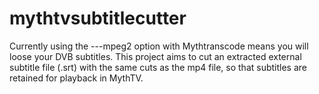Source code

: mythtvsubtitlecutter
====================

Currently using the  ---mpeg2 option with Mythtranscode means you will loose your DVB subtitles. This project aims to cut an extracted external subtitle file (.srt) with the same cuts as the mp4 file, so that subtitles are retained for playback in MythTV.
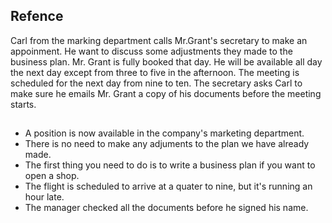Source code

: ## Refence
Carl from the marking department calls Mr.Grant's secretary to make an appoinment. He want to discuss some adjustments they made to the business plan.
Mr. Grant is fully booked that day. He will be available all day the next day except from three to five in the afternoon. The meeting is scheduled for the next day from nine to ten. 
The secretary asks Carl to make sure he emails Mr. Grant a copy of his documents before the meeting starts. 

## 
* A position is now available in the company's marketing department.
* There is no need to make any adjuments to the plan we have already made.
* The first thing you need to do is to write a business plan if you want to open a shop.
* The flight is scheduled to arrive at a quater to nine, but it's running an hour late.
* The manager checked all the documents before he signed his name.

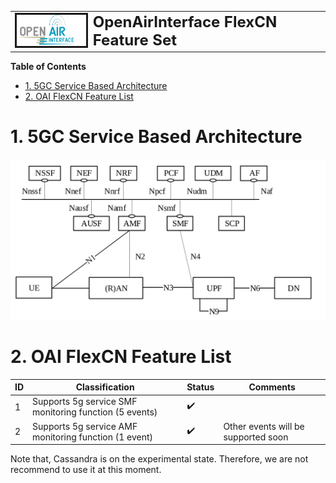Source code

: <table style="border-collapse: collapse; border: none;">
  <tr style="border-collapse: collapse; border: none;">
    <td style="border-collapse: collapse; border: none;">
      <a href="http://www.openairinterface.org/">
         <img src="./images/oai_final_logo.png" alt="" border=3 height=50 width=150>
         </img>
      </a>
    </td>
    <td style="border-collapse: collapse; border: none; vertical-align: center;">
      <b><font size = "5">OpenAirInterface FlexCN Feature Set</font></b>
    </td>
  </tr>
</table>

**Table of Contents**

- [1. 5GC Service Based Architecture](#1-5gc-service-based-architecture)
- [2. OAI FlexCN Feature List](#2-oai-flexcn-feature-list)

# 1. 5GC Service Based Architecture #

![5GC SBA](./images/5gc_sba.png)

# 2. OAI FlexCN Feature List #


| **ID** | **Classification**                                                              | **Status**         | **Comments**     |
| ------ | ------------------------------------------------------------------------------- | ------------------ | ---------------- |
| 1      | Supports 5g service SMF monitoring function (5 events)                          | :heavy_check_mark: |                  |
| 2      | Supports 5g service AMF monitoring function (1 event)                           | :heavy_check_mark: | Other events will be supported soon                  |

Note that, Cassandra is on the experimental state. Therefore, we are not recommend to use it at this moment.

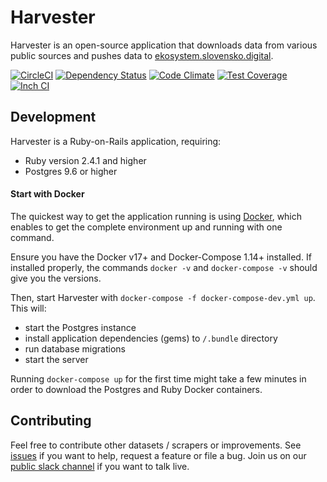 # Harvester

Harvester is an open-source application that downloads data from various public sources and pushes data to [ekosystem.slovensko.digital](https://ekosystem.slovensko.digital/). 

[![CircleCI](https://circleci.com/gh/slovensko-digital/harvester.ecosystem.svg?style=shield&circle-token=4ceebb8c3fa816ecc9ab67491f55f665ea9d8661)](https://circleci.com/gh/slovensko-digital/harvester.ecosystem)
[![Dependency Status](https://gemnasium.com/slovensko-digital/harvester.ecosystem.png)](https://gemnasium.com/slovensko-digital/harvester.ecosystem)
[![Code Climate](https://codeclimate.com/github/slovensko-digital/harvester.ecosystem.png)](https://codeclimate.com/github/slovensko-digital/harvester.ecosystem)
[![Test Coverage](https://codeclimate.com/github/slovensko-digital/harvester.ecosystem/badges/coverage.svg)](https://codeclimate.com/github/slovensko-digital/harvester.ecosystem/coverage)
[![Inch CI](https://inch-ci.org/github/slovensko-digital/harvester.ecosystem.svg)](https://inch-ci.org/github/slovensko-digital/harvester.ecosystem)

## Development  

Harvester is a Ruby-on-Rails application, requiring: 
- Ruby version 2.4.1 and higher
- Postgres 9.6 or higher

#### Start with Docker

The quickest way to get the application running is using [Docker](https://www.docker.com), which 
enables to get the complete environment up and running with one command. 
 
Ensure you have the Docker v17+ and Docker-Compose 1.14+ installed. 
If installed properly, the commands `docker -v` and `docker-compose -v` should give you the versions.

Then, start Harvester with `docker-compose -f docker-compose-dev.yml up`. This will:

- start the Postgres instance
- install application dependencies (gems) to `/.bundle` directory
- run database migrations
- start the server 

Running `docker-compose up` for the first time might take a few minutes in order to download 
the Postgres and Ruby Docker containers.

## Contributing

Feel free to contribute other datasets / scrapers or improvements. See [issues](https://github.com/slovensko-digital/ekosystem/issues) if you want to help, request a feature or file a bug. Join us on our [public slack channel](http://slack.slovensko.digital/) if you want to talk live.
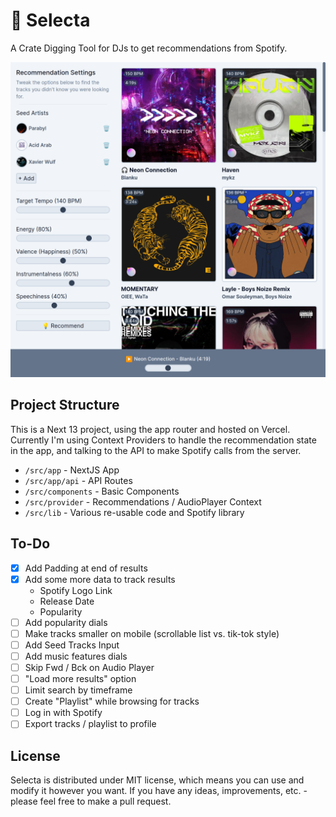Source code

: # 💽 Selecta

A Crate Digging Tool for DJs to get recommendations from Spotify.

![App Preview](./public/selecta.png)

## Project Structure

This is a Next 13 project, using the app router and hosted on Vercel. Currently I'm using Context Providers to handle the recommendation state in the app, and talking to the API to make Spotify calls from the server.

- `/src/app` - NextJS App
- `/src/app/api` - API Routes
- `/src/components` - Basic Components
- `/src/provider` - Recommendations / AudioPlayer Context
- `/src/lib` - Various re-usable code and Spotify library

## To-Do

- [X] Add Padding at end of results
- [X] Add some more data to track results
    - Spotify Logo Link
    - Release Date
    - Popularity
- [ ] Add popularity dials
- [ ] Make tracks smaller on mobile (scrollable list vs. tik-tok style)
- [ ] Add Seed Tracks Input
- [ ] Add music features dials
- [ ] Skip Fwd / Bck on Audio Player
- [ ] "Load more results" option
- [ ] Limit search by timeframe
- [ ] Create "Playlist" while browsing for tracks
- [ ] Log in with Spotify
- [ ] Export tracks / playlist to profile

## License

Selecta is distributed under MIT license, which means you can use and modify it however you want. If you have any ideas, improvements, etc. - please feel free to make a pull request.

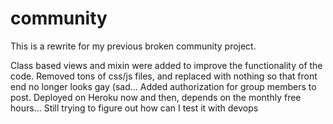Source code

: # community

This is a rewrite for my previous broken community project.

Class based views and mixin were added to improve the functionality of the code.
Removed tons of css/js files, and replaced with nothing so that front end no longer looks gay (sad...
Added authorization for group members to post.
Deployed on Heroku now and then, depends on the monthly free hours...
Still trying to figure out how can I test it with devops 


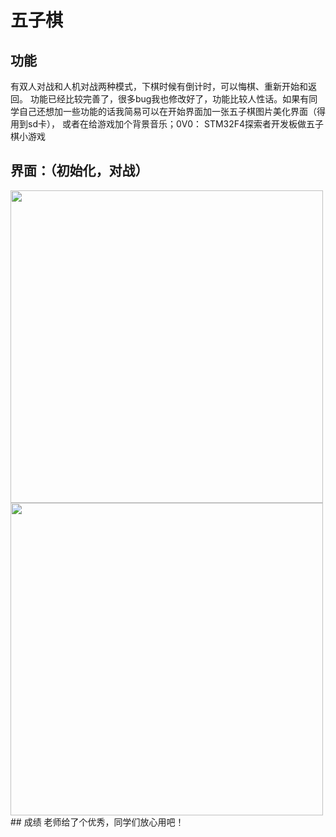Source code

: # 五子棋
## 功能
有双人对战和人机对战两种模式，下棋时候有倒计时，可以悔棋、重新开始和返回。
功能已经比较完善了，很多bug我也修改好了，功能比较人性话。如果有同学自己还想加一些功能的话我简易可以在开始界面加一张五子棋图片美化界面（得用到sd卡），
或者在给游戏加个背景音乐；0V0：
STM32F4探索者开发板做五子棋小游戏
## 界面：（初始化，对战）
<img src="https://user-images.githubusercontent.com/105539739/176988535-44dbb3ca-6b31-4fac-a901-c4e516b90e15.jpg" width = "500" />
<img src="https://user-images.githubusercontent.com/105539739/176988638-af8732eb-c6d5-4fba-a05e-afa2a7a9874d.jpg" width = "500" />
## 成绩
老师给了个优秀，同学们放心用吧！


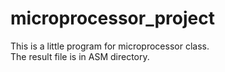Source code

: # microprocessor_project
This is a little program for microprocessor class.<br>
The result file is in ASM directory.
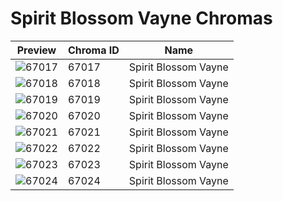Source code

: # Spirit Blossom Vayne Chromas

| Preview | Chroma ID | Name |
|---------|-----------|------|
| ![67017](https://raw.communitydragon.org/latest/plugins/rcp-be-lol-game-data/global/default/v1/champion-chroma-images/67/67017.png) | 67017 | Spirit Blossom Vayne |
| ![67018](https://raw.communitydragon.org/latest/plugins/rcp-be-lol-game-data/global/default/v1/champion-chroma-images/67/67018.png) | 67018 | Spirit Blossom Vayne |
| ![67019](https://raw.communitydragon.org/latest/plugins/rcp-be-lol-game-data/global/default/v1/champion-chroma-images/67/67019.png) | 67019 | Spirit Blossom Vayne |
| ![67020](https://raw.communitydragon.org/latest/plugins/rcp-be-lol-game-data/global/default/v1/champion-chroma-images/67/67020.png) | 67020 | Spirit Blossom Vayne |
| ![67021](https://raw.communitydragon.org/latest/plugins/rcp-be-lol-game-data/global/default/v1/champion-chroma-images/67/67021.png) | 67021 | Spirit Blossom Vayne |
| ![67022](https://raw.communitydragon.org/latest/plugins/rcp-be-lol-game-data/global/default/v1/champion-chroma-images/67/67022.png) | 67022 | Spirit Blossom Vayne |
| ![67023](https://raw.communitydragon.org/latest/plugins/rcp-be-lol-game-data/global/default/v1/champion-chroma-images/67/67023.png) | 67023 | Spirit Blossom Vayne |
| ![67024](https://raw.communitydragon.org/latest/plugins/rcp-be-lol-game-data/global/default/v1/champion-chroma-images/67/67024.png) | 67024 | Spirit Blossom Vayne |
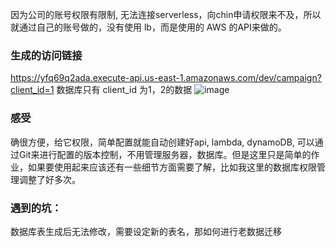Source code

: 因为公司的账号权限有限制, 无法连接serverless，向chin申请权限来不及，所以就通过自己的账号做的，没有使用 lb，而是使用的 AWS 的API来做的。

### 生成的访问链接
https://yfq69q2ada.execute-api.us-east-1.amazonaws.com/dev/campaign?client_id=1
数据库只有 client_id 为1，2的数据
![image](https://user-images.githubusercontent.com/8684193/73043705-48304080-3ea1-11ea-83a2-cfffc3b7971f.png)


### 感受
  确很方便，给它权限，简单配置就能自动创建好api, lambda, dynamoDB, 可以通过Git来进行配置的版本控制，不用管理服务器，数据库。但是这里只是简单的作业，如果要使用起来应该还有一些细节方面需要了解，比如我这里的数据库权限管理调整了好多次。

### 遇到的坑：
  数据库表生成后无法修改，需要设定新的表名，那如何进行老数据迁移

▶ DESCRIPTION OF THE TASK:
In the listing above, find the line with "- start the server" and output it and every line after it up to and including the line with "- [ ] Add popularity dials", exactly, minus the pictures.

▶ ANSWER TO THE EXERCISE:
- start the server 

Running `docker-compose up` for the first time might take a few minutes in order to download 
the Postgres and Ruby Docker containers.

## Contributing

Feel free to contribute other datasets / scrapers or improvements. See [issues](https://github.com/slovensko-digital/ekosystem/issues) if you want to help, request a feature or file a bug. Join us on our [public slack channel](http://slack.slovensko.digital/) if you want to talk live.
Source code

: # 💽 Selecta

A Crate Digging Tool for DJs to get recommendations from Spotify.

![App Preview](./public/selecta.png)

## Project Structure

This is a Next 13 project, using the app router and hosted on Vercel. Currently I'm using Context Providers to handle the recommendation state in the app, and talking to the API to make Spotify calls from the server.

- `/src/app` - NextJS App
- `/src/app/api` - API Routes
- `/src/components` - Basic Components
- `/src/provider` - Recommendations / AudioPlayer Context
- `/src/lib` - Various re-usable code and Spotify library

## To-Do

- [X] Add Padding at end of results
- [X] Add some more data to track results
    - Spotify Logo Link
    - Release Date
    - Popularity
- [ ] Add popularity dials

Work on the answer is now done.